この日上映された宮嶋監督作『親知らず』の舞台挨拶とともに、宮嶋監督の最新作『愛のゆくえ』の制作発表が行われた。

宮嶋監督は、「第10回クリエイターズ・ファクトリー」において、『親知らず』でグランプリを受賞。社会的弱者・マイノリティに対する圧倒的な愛情が審査員や観客から高い評価を得た。そして、「クリエイターズ・ファクトリー」歴代受賞者による商業デビューをかけたワークショップを勝ち抜き、商業映画での監督デビューを果たす。

『愛のゆくえ』は、孤独な少年少女が愛を探し続ける物語で、主人公・須藤愛を長澤樹、愛の幼なじみ・伊藤宗介を窪塚愛流が演じる。撮影は今年1月に北海道で実施。この日の制作発表でフッテージ映像がお披露目された。

宮嶋監督は本作について「親を亡くした孤独な少年少女が、生きるために愛を探し続けるというストーリー。雪景色の真っ白な世界の中で、2人が過去も現在も時空もいろんな気持ちも超えて何を見つけていくのかというのが見どころです」と説明。

北海道で撮影した理由を「大学卒業までの22年間ずっと北海道で暮らしていました。脚本を3年ぐらい書いていて、最初は場所を明確には決めてなかったんですけど、今まで経験してきたことをパズルみたいに組み合わせて作っている作品でもあるので、地元・北海道で撮れたら本領が発揮できるのでは、そして、その気持ちを2人にも共有できると思い、北海道で撮りました」と明かした。

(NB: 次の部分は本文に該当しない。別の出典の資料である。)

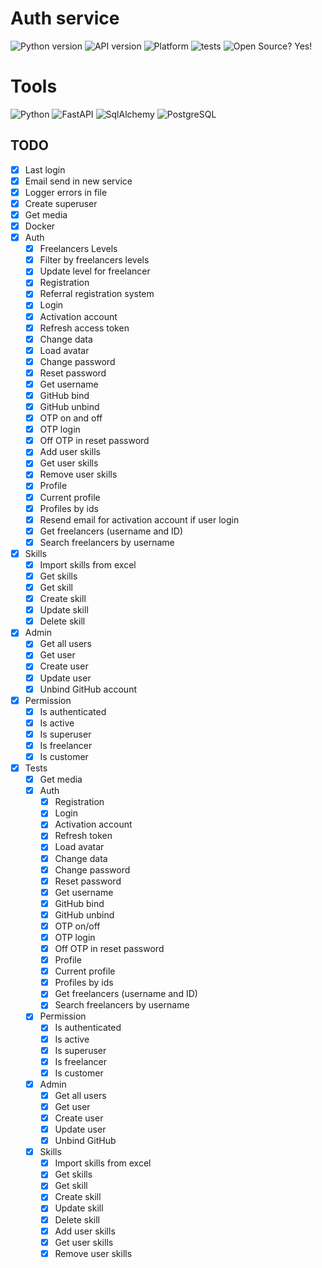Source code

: # Auth service

![Python version](https://img.shields.io/badge/python-3.9.5-green)
![API version](https://img.shields.io/badge/API-v0.4.0-orange)
![Platform](https://img.shields.io/badge/os-linux_ubuntu-red)
![tests](https://img.shields.io/badge/tests-passing-success)
![Open Source? Yes!](https://badgen.net/badge/Open%20Source%20%3F/Yes%21/blue?icon=github)

# Tools

![Python](https://img.shields.io/badge/Python-3776AB?style=for-the-badge&logo=python&logoColor=white)
![FastAPI](https://img.shields.io/badge/fastapi-109989?style=for-the-badge&logo=FASTAPI&logoColor=white)
![SqlAlchemy](https://img.shields.io/badge/-SqlAlchemy-FCA121?style=for-the-badge&logo=SqlAlchemy)
![PostgreSQL](https://img.shields.io/badge/PostgreSQL-316192?style=for-the-badge&logo=postgresql&logoColor=white)

## TODO

- [x] Last login
- [x] Email send in new service
- [x] Logger errors in file
- [x] Create superuser
- [x] Get media
- [x] Docker
- [x] Auth
    - [x] Freelancers Levels
    - [x] Filter by freelancers levels
    - [x] Update level for freelancer
    - [x] Registration
    - [x] Referral registration system
    - [x] Login
    - [x] Activation account
    - [x] Refresh access token
    - [x] Change data
    - [x] Load avatar
    - [x] Change password
    - [x] Reset password
    - [x] Get username
    - [x] GitHub bind
    - [x] GitHub unbind
    - [x] OTP on and off
    - [x] OTP login
    - [x] Off OTP in reset password
    - [x] Add user skills
    - [x] Get user skills
    - [x] Remove user skills
    - [x] Profile
    - [x] Current profile
    - [x] Profiles by ids
    - [x] Resend email for activation account if user login
    - [x] Get freelancers (username and ID)
    - [x] Search freelancers by username
- [x] Skills
    - [x] Import skills from excel
    - [x] Get skills
    - [x] Get skill
    - [x] Create skill
    - [x] Update skill
    - [x] Delete skill
- [x] Admin
    - [x] Get all users
    - [x] Get user
    - [x] Create user
    - [x] Update user
    - [x] Unbind GitHub account
- [x] Permission
    - [x] Is authenticated
    - [x] Is active
    - [x] Is superuser
    - [x] Is freelancer
    - [x] Is customer
- [x] Tests
    - [x] Get media
    - [x] Auth
      - [x] Registration
      - [x] Login
      - [x] Activation account
      - [x] Refresh token
      - [x] Load avatar
      - [x] Change data
      - [x] Change password
      - [x] Reset password
      - [x] Get username
      - [x] GitHub bind
      - [x] GitHub unbind
      - [x] OTP on/off
      - [x] OTP login
      - [x] Off OTP in reset password
      - [x] Profile
      - [x] Current profile
      - [x] Profiles by ids
      - [x] Get freelancers (username and ID)
      - [x] Search freelancers by username
    - [x] Permission
      - [x] Is authenticated
      - [x] Is active
      - [x] Is superuser
      - [x] Is freelancer
      - [x] Is customer
    - [x] Admin
      - [x] Get all users
      - [x] Get user
      - [x] Create user
      - [x] Update user
      - [x] Unbind GitHub
    - [x] Skills
      - [x] Import skills from excel
      - [x] Get skills
      - [x] Get skill
      - [x] Create skill
      - [x] Update skill
      - [x] Delete skill
      - [x] Add user skills
      - [x] Get user skills
      - [x] Remove user skills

長澤と窪塚も、観客とともに初めてフッテージ映像を鑑賞。長澤は「美しい映画になるんだろうなと想像していたんですけど、予想を遥かに上回るものを見させていただいたなと思ってすごくドキドキしました」と感想を述べ、窪塚も「皆様方と大きいスクリーンで、監督と長澤さんと一緒に見られたことを心の底からうれしく思っています」と感激していた。

宮嶋監督は2人の起用理由も説明。長澤について「パッとお顔を見てすぐに『この子、愛ちゃんだな』と思ったんです。写真で見たときはオシャレな子だと思ったんですけど、いい意味で全然違って、いい意味で素朴で目力が強くて、まだ16歳なのに私よりも年上に思えるくらい。そういう芯のしっかりしている部分、目力の強い部分が愛に通ずるなと思って樹ちゃんにしました」と明かすと、長澤は「うれしいです」と喜んだ。

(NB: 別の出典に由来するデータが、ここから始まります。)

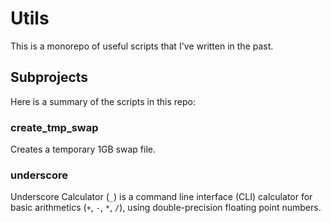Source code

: # Utils
This is a monorepo of useful scripts that I've written in the past.

## Subprojects
Here is a summary of the scripts in this repo:

### create_tmp_swap
Creates a temporary 1GB swap file.

### underscore
Underscore Calculator (`_`) is a command line interface (CLI) calculator for basic arithmetics (`+`, `-`, `*`, `/`), using double-precision floating point numbers.
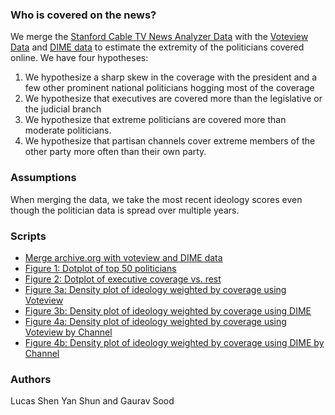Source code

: ### Who is covered on the news?

We merge the [Stanford Cable TV News Analyzer Data](https://tvnews.stanford.edu/) with the [Voteview Data](https://voteview.com/) and [DIME data](https://data.stanford.edu/dime) to estimate the extremity of the politicians covered online. We have four hypotheses:

1. We hypothesize a sharp skew in the coverage with the president and a few other prominent national politicians hogging most of the coverage
2. We hypothesize that executives are covered more than the legislative or the judicial branch
3. We hypothesize that extreme politicians are covered more than moderate politicians.
4. We hypothesize that partisan channels cover extreme members of the other party more often than their own party.

### Assumptions

When merging the data, we take the most recent ideology scores even though the politician data is spread over multiple years.

### Scripts

* [Merge archive.org with voteview and DIME data](scripts/merge.R)
* [Figure 1: Dotplot of top 50 politicians](scripts/fig1_top50.R)
* [Figure 2: Dotplot of executive coverage vs. rest](scripts/fig2_executive_rest.R)
* [Figure 3a: Density plot of ideology weighted by coverage using Voteview](scripts/fig3_density_plot_voteview.R)
* [Figure 3b: Density plot of ideology weighted by coverage using DIME](scripts/fig3_density_plot_dime.R)
* [Figure 4a: Density plot of ideology weighted by coverage using Voteview by Channel](scripts/fig4_density_plot_voteview_channel.R)
* [Figure 4b: Density plot of ideology weighted by coverage using DIME by Channel](scripts/fig4_density_plot_dime_channel.R)

### Authors

Lucas Shen Yan Shun and Gaurav Sood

続いて、窪塚について宮嶋監督が「SNSをフォローしている」と明かすと、窪塚は「そうなんですか!? 初耳です」と驚いた様子。そして、監督が「写真で見て尖っている印象があった。宗介が尖っている役ではあるんですけど、実際に会ったら全然タイプが違って。でも2人とも目力がすごい。愛流くんは吸い込まれそうな目をしていて、印象は違いましたが、本当に愛流くんにしてよかったなとすごい思いました」と述べると、窪塚は「ありがとうございます」と感謝した。

宮嶋監督はまた、「愛と宗介以外にも、心の居場所をなくした人たちがいっぱい出てきます。徐々に生きづらい世の中になっている気がして、コロナが流行ったこともあると思いますが、なんでもかんでも合理化、効率化重視にして、無駄なものはどんどん省いていこうという世の中になっている気がする。その中で外されてしまう人は存在すると思っていて、普通じゃないって言われる人たちは増えている気がして、そういった人たちに見てもらって何かヒントを感じてもらえたらいいなと思っています」と本作に込めた思いを語った。

『愛のゆくえ』は、2023年公開予定。